Pastoral counseling would not be as such without the Bible. As Christians, our primary source of wisdom for faith and morals is Sacred Scripture. Without the Word of God, our counsel may only be based on the hollow and deceptive philosophies of man. According to Allen Brabham: “The shepherd role of the pastor, the closeness that exists between pastor and parishioners, and the working of the Spirit through Scripture afford pastoral counselors an ideal teaching opportunity.” However, pastoral counseling is more than just teaching, otherwise, it would have no difference with preaching, which is primarily didactic in nature. While counseling also involves teaching, it is in reality a sharing of one’s life in God in a more personal and individualized manner.

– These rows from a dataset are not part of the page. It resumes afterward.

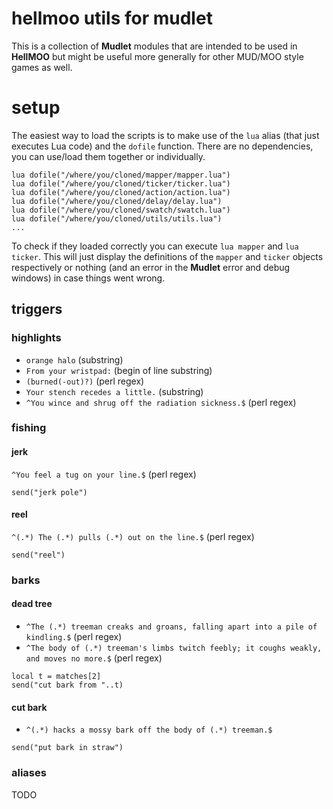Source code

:# hellmoo utils for mudlet
This is a collection of **Mudlet** modules that are intended to be used in **HellMOO** but might be useful more generally for other MUD/MOO style games as well.

# setup
The easiest way to load the scripts is to make use of the `lua` alias (that just executes Lua code) and the `dofile` function. There are no dependencies, you can use/load them together or individually.
```
lua dofile("/where/you/cloned/mapper/mapper.lua")
lua dofile("/where/you/cloned/ticker/ticker.lua")
lua dofile("/where/you/cloned/action/action.lua")
lua dofile("/where/you/cloned/delay/delay.lua")
lua dofile("/where/you/cloned/swatch/swatch.lua")
lua dofile("/where/you/cloned/utils/utils.lua")
...
```

To check if they loaded correctly you can execute `lua mapper` and `lua ticker`. This will just display the definitions of the `mapper` and `ticker` objects respectively or nothing (and an error in the **Mudlet** error and debug windows) in case things went wrong.

## triggers
### highlights
* `orange halo` (substring)
* `From your wristpad:` (begin of line substring)
* `(burned(-out)?)` (perl regex)
* `Your stench recedes a little.` (substring)
* `^You wince and shrug off the radiation sickness.$` (perl regex)

### fishing
#### jerk
`^You feel a tug on your line.$` (perl regex)
```
send("jerk pole")
```

#### reel
`^(.*) The (.*) pulls (.*) out on the line.$` (perl regex)
```
send("reel")
```

### barks
#### dead tree
* `^The (.*) treeman creaks and groans, falling apart into a pile of kindling.$` (perl regex)
* `^The body of (.*) treeman's limbs twitch feebly; it coughs weakly, and moves no more.$` (perl regex)
```
local t = matches[2]
send("cut bark from "..t)
```

#### cut bark
* `^(.*) hacks a mossy bark off the body of (.*) treeman.$`
```
send("put bark in straw")
```

### aliases
TODO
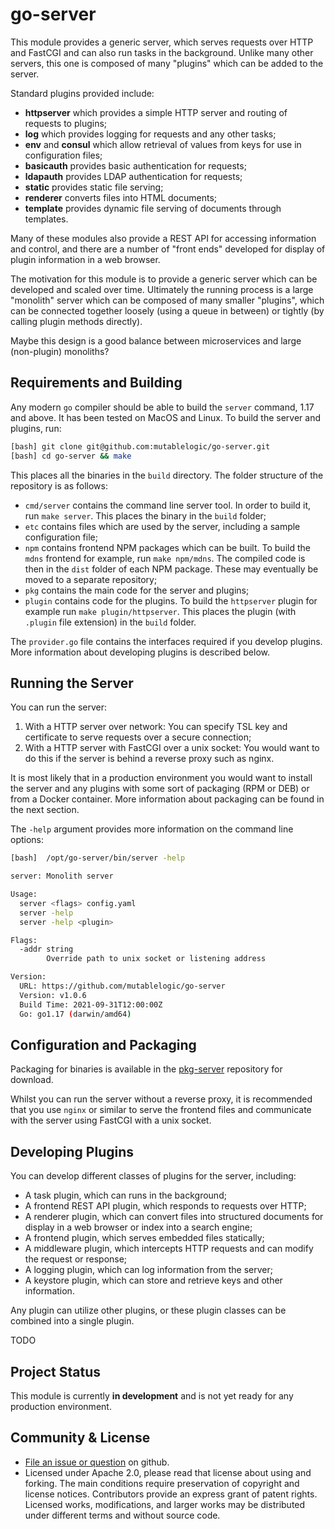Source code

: # go-server

This module provides a generic server, which serves requests
over HTTP and FastCGI and can also run tasks in the background. Unlike
many other servers, this one is composed of many
"plugins" which can be added to the server.

Standard plugins provided include:

  * __httpserver__ which provides a simple HTTP server and
    routing of requests to plugins;
  * __log__ which provides logging for requests and any other
    tasks;
  * __env__ and __consul__ which allow retrieval of values from keys
    for use in configuration files;
  * __basicauth__ provides basic authentication for requests;
  * __ldapauth__ provides LDAP authentication for requests;
  * __static__ provides static file serving;
  * __renderer__ converts files into HTML documents;
  * __template__ provides dynamic file serving of documents through templates.

Many of these modules also provide a REST API for accessing information
and control, and there are a number of "front ends" developed for display
of plugin information in a web browser.

The motivation for this module is to provide a generic server which
can be developed and scaled over time. Ultimately the running process
is a large "monolith" server which can be composed of many smaller 
"plugins", which can be connected together loosely (using a queue in between)
or tightly (by calling plugin methods directly).

Maybe this design is a good balance between microservices and large (non-plugin) 
monoliths?

## Requirements and Building

Any modern `go` compiler should be able to build the `server` command,
1.17 and above. It has been tested on MacOS and Linux. To build the server
and plugins, run:

```bash
[bash] git clone git@github.com:mutablelogic/go-server.git
[bash] cd go-server && make
```

This places all the binaries in the `build` directory. The folder structure
of the repository is as follows:

  * `cmd/server` contains the command line server tool. In order to build it,
    run `make server`. This places the binary in the `build` folder;
  * `etc` contains files which are used by the server, including a sample
    configuration file;
  * `npm` contains frontend NPM packages which can be built. To build the
    `mdns` frontend for example, run `make npm/mdns`. The compiled code
     is then in the `dist` folder of each NPM package. These may eventually be
    moved to a separate repository;
  * `pkg` contains the main code for the server and plugins;
  * `plugin` contains code for the plugins. To build the `httpserver` plugin for
    example run `make plugin/httpserver`. This places the plugin (with `.plugin` 
    file extension) in the `build` folder.

The `provider.go` file contains the interfaces required if you develop plugins.
More information about developing plugins is described below.

## Running the Server

You can run the server:

  1. With a HTTP server over network: You can specify TSL key and certificate
    to serve requests over a secure connection;
  2. With a HTTP server with FastCGI over a unix socket: You would want to do
    this if the server is behind a reverse proxy such as nginx.

It is most likely that in a production environment you would want to install the
server and any plugins with some sort of packaging (RPM or DEB) or from a Docker
container. More information about packaging can be found in the next section.

The `-help` argument provides more information on the command line options:

```bash
[bash]  /opt/go-server/bin/server -help

server: Monolith server

Usage:
  server <flags> config.yaml
  server -help
  server -help <plugin>

Flags:
  -addr string
    	Override path to unix socket or listening address

Version:
  URL: https://github.com/mutablelogic/go-server
  Version: v1.0.6
  Build Time: 2021-09-31T12:00:00Z
  Go: go1.17 (darwin/amd64)
```

## Configuration and Packaging

Packaging for binaries is available in the [pkg-server](https://github.com/mutablelogic/pkg-server)
repository for download.

Whilst you can run the server without a reverse proxy, it is recommended that
you use `nginx` or similar to serve the frontend files and communicate with the
server using FastCGI with a unix socket.

## Developing Plugins

You can develop different classes of plugins for the server, including:

  * A task plugin, which can runs in the background;
  * A frontend REST API plugin, which responds to requests over HTTP;
  * A renderer plugin, which can convert files into structured documents
    for display in a web browser or index into a search engine;
  * A frontend plugin, which serves embedded files statically;
  * A middleware plugin, which intercepts HTTP requests and can modify
    the request or response;
  * A logging plugin, which can log information from the server;
  * A keystore plugin, which can store and retrieve keys and other information.

Any plugin can utilize other plugins, or these plugin classes can be combined
into a single plugin.

TODO

## Project Status

This module is currently __in development__ and is not yet ready for any production environment.

## Community & License

  * [File an issue or question](http://github.com/mutablelogic/go-server/issues) on github.
  * Licensed under Apache 2.0, please read that license about using and forking. The main conditions require preservation of copyright and license notices. Contributors provide an express grant of patent rights. Licensed works, modifications, and larger works may be distributed under different terms and without source code.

St. Paul the apostle said that “All Scripture is breathed out by God and profitable for teaching, for reproof, for correction, and for training in righteousness, that the man of God may be competent, equipped for every good work” (2 Timothy 3:16-17, ESV). Moreover, the author of Hebrews posits that “For the word of God is living and active, sharper than any two-edged sword, piercing to the division of soul and of spirit, of joints and of marrow, and discerning the thoughts and intentions of the heart” (4:12, ESV). It is clear that unlike the wisdom of man, when correctly used, the Word of God has power, power to affect and change people’s lives. Jesus himself prayed to the Father that his disciples shall be sanctified by the truth, and this truth is the Word of God (John 17:17) as Jesus himself is the “way the truth and the life” (John 14:6).
Some people may counter by saying that the Bible is an outdated ancient document irrelevant to our present-day issues and problems. Granting that we in the 21st century are culturally, linguistically, and chronologically far apart from biblical times, surely nonetheless, the issues and circumstances illustrated and addressed in the Bible are human issues which transcend time, language, and culture. Because the Bible is the Word of God, it is just as immutable and eternal as its divine Author. The Word of God convicts man of sin; it brings the message of salvation; it produces faith; it ushers in new life; offers cleansing to the believer; gives unerring guidance; it offers discernment; produces knowledge; and offers protection against sin.
Of course, as pastoral counselors, we must be careful in our use of Scripture. The apostle Paul exhorted the young bishop Timothy to keep a close watch on himself and on his teaching, for by doing so, he will save both himself and his hearers (1 Timothy 4:16). This he could do by doing his best to present himself to God as one approved, a worker who has no need to be ashamed, rightly handling the word of truth (2 Timothy 2:15). Just like in preaching, we should likewise observe good and established rules of hermeneutics when quoting and applying Scripture to the various situations of our counselees.
The Bible is a Christian counselor’s best manual as it was authored by God who created us. As said in the movie “The Guru,” The B.I.B.L.E. is our Basic Instructions Before Leaving Earth.